Stored data
• • •

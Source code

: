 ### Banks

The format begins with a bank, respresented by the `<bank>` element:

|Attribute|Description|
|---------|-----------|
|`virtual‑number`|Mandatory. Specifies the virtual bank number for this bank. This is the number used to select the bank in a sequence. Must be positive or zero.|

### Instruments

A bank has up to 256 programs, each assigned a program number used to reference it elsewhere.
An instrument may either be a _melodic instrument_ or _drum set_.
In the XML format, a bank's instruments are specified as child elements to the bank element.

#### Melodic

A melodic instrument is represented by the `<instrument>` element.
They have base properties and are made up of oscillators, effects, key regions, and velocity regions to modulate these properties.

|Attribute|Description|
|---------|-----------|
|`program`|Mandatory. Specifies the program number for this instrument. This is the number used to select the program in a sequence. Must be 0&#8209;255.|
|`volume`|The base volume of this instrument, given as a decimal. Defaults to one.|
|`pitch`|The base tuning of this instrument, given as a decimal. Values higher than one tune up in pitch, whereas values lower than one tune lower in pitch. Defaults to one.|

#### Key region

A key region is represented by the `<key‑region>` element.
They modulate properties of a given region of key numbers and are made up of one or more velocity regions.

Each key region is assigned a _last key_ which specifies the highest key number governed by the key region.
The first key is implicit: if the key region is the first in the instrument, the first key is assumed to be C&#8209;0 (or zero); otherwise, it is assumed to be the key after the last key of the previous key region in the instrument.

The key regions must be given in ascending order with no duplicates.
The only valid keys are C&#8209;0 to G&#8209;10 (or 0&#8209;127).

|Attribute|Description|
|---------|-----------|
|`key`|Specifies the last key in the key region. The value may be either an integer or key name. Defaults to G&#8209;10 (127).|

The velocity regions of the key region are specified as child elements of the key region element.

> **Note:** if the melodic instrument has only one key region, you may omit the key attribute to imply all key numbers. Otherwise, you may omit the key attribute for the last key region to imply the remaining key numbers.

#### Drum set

• • •

[PROBLEM STATEMENT] A verbatim transcription is needed of the lines above, starting at the line with "The format begins" and ending at the line with "#### Melodic", both included, and of nothing else.

[PROBLEM SOLUTION]
The format begins with a bank, respresented by the `<bank>` element:

|Attribute|Description|
|---------|-----------|
|`virtual‑number`|Mandatory. Specifies the virtual bank number for this bank. This is the number used to select the bank in a sequence. Must be positive or zero.|

### Instruments

A bank has up to 256 programs, each assigned a program number used to reference it elsewhere.
An instrument may either be a _melodic instrument_ or _drum set_.
In the XML format, a bank's instruments are specified as child elements to the bank element.

#### Melodic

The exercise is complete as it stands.